Combine all the ingredients together except the food coloring, ube and jackfruit. Divide the sapin-sapin mixture equally into 3 portions. Add a dash of violet food coloring and the mashed ube in the first bowl, mix well together until a rich purple color is achieved. In the second bowl, add the jackfruit (if using) and a drops of yellow food coloring, mix well.
Brush a round, or square baking pan with the melted butter. Pour the ube mixture in the baking pan, steam for about 30 minutes or more until it firms up. Stick a toothpick and make sure it comes out clean. Add the yellow mixture over the ube mixture, and steam for another 30 minutes. Add the plain mixture on top of the yellow mixture, and steam for another 30 minutes or until it sets.

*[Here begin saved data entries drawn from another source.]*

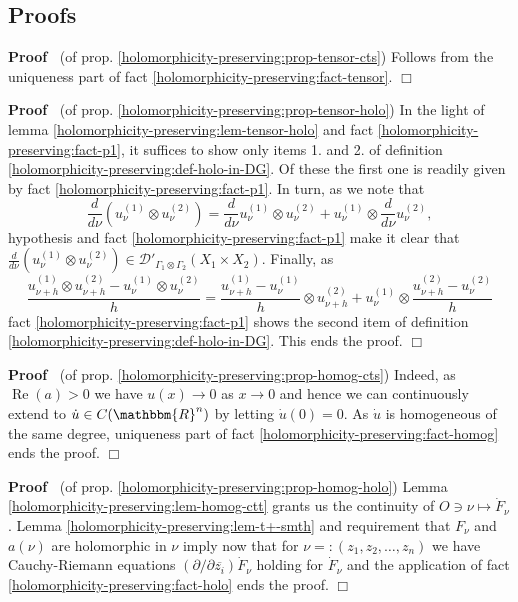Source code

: \documentclass{article}
\newcommand{\nosymbol}{}
\newcommand{\tmop}[1]{\ensuremath{\operatorname{#1}}}
\newenvironment{proof}{\noindent\textbf{Proof\ }}{\hspace*{\fill}$\Box$\medskip}
\numberwithin{definition}{section}
\numberwithin{lemma}{section}
\numberwithin{proposition}{section}
{\theorembodyfont{\rmfamily}\newtheorem{remark}{Remark}
\numberwithin{remark}{section}
}
\begin{document}
\subsection{Proofs}

\begin{proof}
  (of prop. \ref{holomorphicity-preserving:prop-tensor-cts}) Follows from the
  uniqueness part of fact \ref{holomorphicity-preserving:fact-tensor}.
\end{proof}

\begin{proof}
  (of prop. \ref{holomorphicity-preserving:prop-tensor-holo}) In the light of
  lemma \ref{holomorphicity-preserving:lem-tensor-holo} and fact
  \ref{holomorphicity-preserving:fact-p1}, it suffices to show only items 1.
  and 2. of definition \ref{holomorphicity-preserving:def-holo-in-DG}. Of
  these the first one is readily given by fact
  \ref{holomorphicity-preserving:fact-p1}. In turn, as we note that
  \[ \frac{d}{d \nu} ( u_{\nu}^{( 1)} \otimes u_{\nu}^{( 2)}) = \frac{d}{d
     \nu} u_{\nu}^{( 1)} \otimes u_{\nu}^{( 2)} + u_{\nu}^{( 1)} \otimes
     \frac{d}{d \nu} u_{\nu}^{( 2)}, \]
  hypothesis and fact \ref{holomorphicity-preserving:fact-p1} make it clear
  that $\frac{d}{d \nu} ( u_{\nu}^{( 1)} \otimes u_{\nu}^{( 2)}) \in
  \mathcal{D}'_{\Gamma_1 \otimes \Gamma_2} ( X_1 \times X_{2 \nosymbol})$.
  Finally, as
  \[ \frac{u_{\nu + h}^{( 1)} \otimes u_{\nu + h}^{( 2)} - u_{\nu}^{( 1)}
     \otimes u_{\nu}^{( 2)}}{h} = \frac{u_{\nu + h}^{( 1)} - u_{\nu}^{(
     1)}}{h} \otimes u_{\nu + h}^{( 2)} + u_{\nu}^{( 1)} \otimes \frac{u_{\nu
     + h}^{( 2)} - u_{\nu}^{( 2)}}{h} \]
  fact \ref{holomorphicity-preserving:fact-p1} shows the second item of
  definition \ref{holomorphicity-preserving:def-holo-in-DG}. This ends the
  proof.
\end{proof}

\begin{proof}
  (of prop. \ref{holomorphicity-preserving:prop-homog-cts}) Indeed, as
  $\tmop{Re} ( a) > 0$ we have $u ( x) \rightarrow 0$ as $x \rightarrow 0$ and
  hence we can continuously extend to $\dot{u} \in C ( \mathbbm{R}^n)$ by
  letting $\dot{u} ( 0) = 0$. As $\dot{u}$ is homogeneous of the same degree,
  uniqueness part of fact \ref{holomorphicity-preserving:fact-homog} ends the
  proof.
\end{proof}

\begin{proof}
  (of prop. \ref{holomorphicity-preserving:prop-homog-holo}) Lemma
  \ref{holomorphicity-preserving:lem-homog-ctt} grants us the continuity of $O
  \ni \nu \mapsto \dot{F}_{\nu}$. Lemma
  \ref{holomorphicity-preserving:lem-t+-smth} and requirement that $F_{\nu}$
  and $a ( \nu)$ are holomorphic in $\nu$ imply now that for $\nu = : ( z_1,
  z_2, \ldots, z_n)$ we have Cauchy-Riemann equations $( \partial / \partial
  \overline{z_i}) \dot{F}_{\nu}$ holding for $\dot{F}_{\nu}$ and the
  application of fact \ref{holomorphicity-preserving:fact-holo} ends the
  proof.
\end{proof}
\end{document}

Note: When steaming, be sure to cover the pan, or the lid with cheese cloth to avoid moisture from dripping into the cooking sapin-sapin mixture.
When done, carefully remove from the steamer, and transfer to a serving plate. Top it with toasted coconut flakes, latik, or slightly toasted sliced almonds. Refrigerate for at least an hour. Serve!
Tip: You may color the 3rd portion as well should you wish to achieve a very colorful Sapin-Sapin as shown in the picture. Enjoy!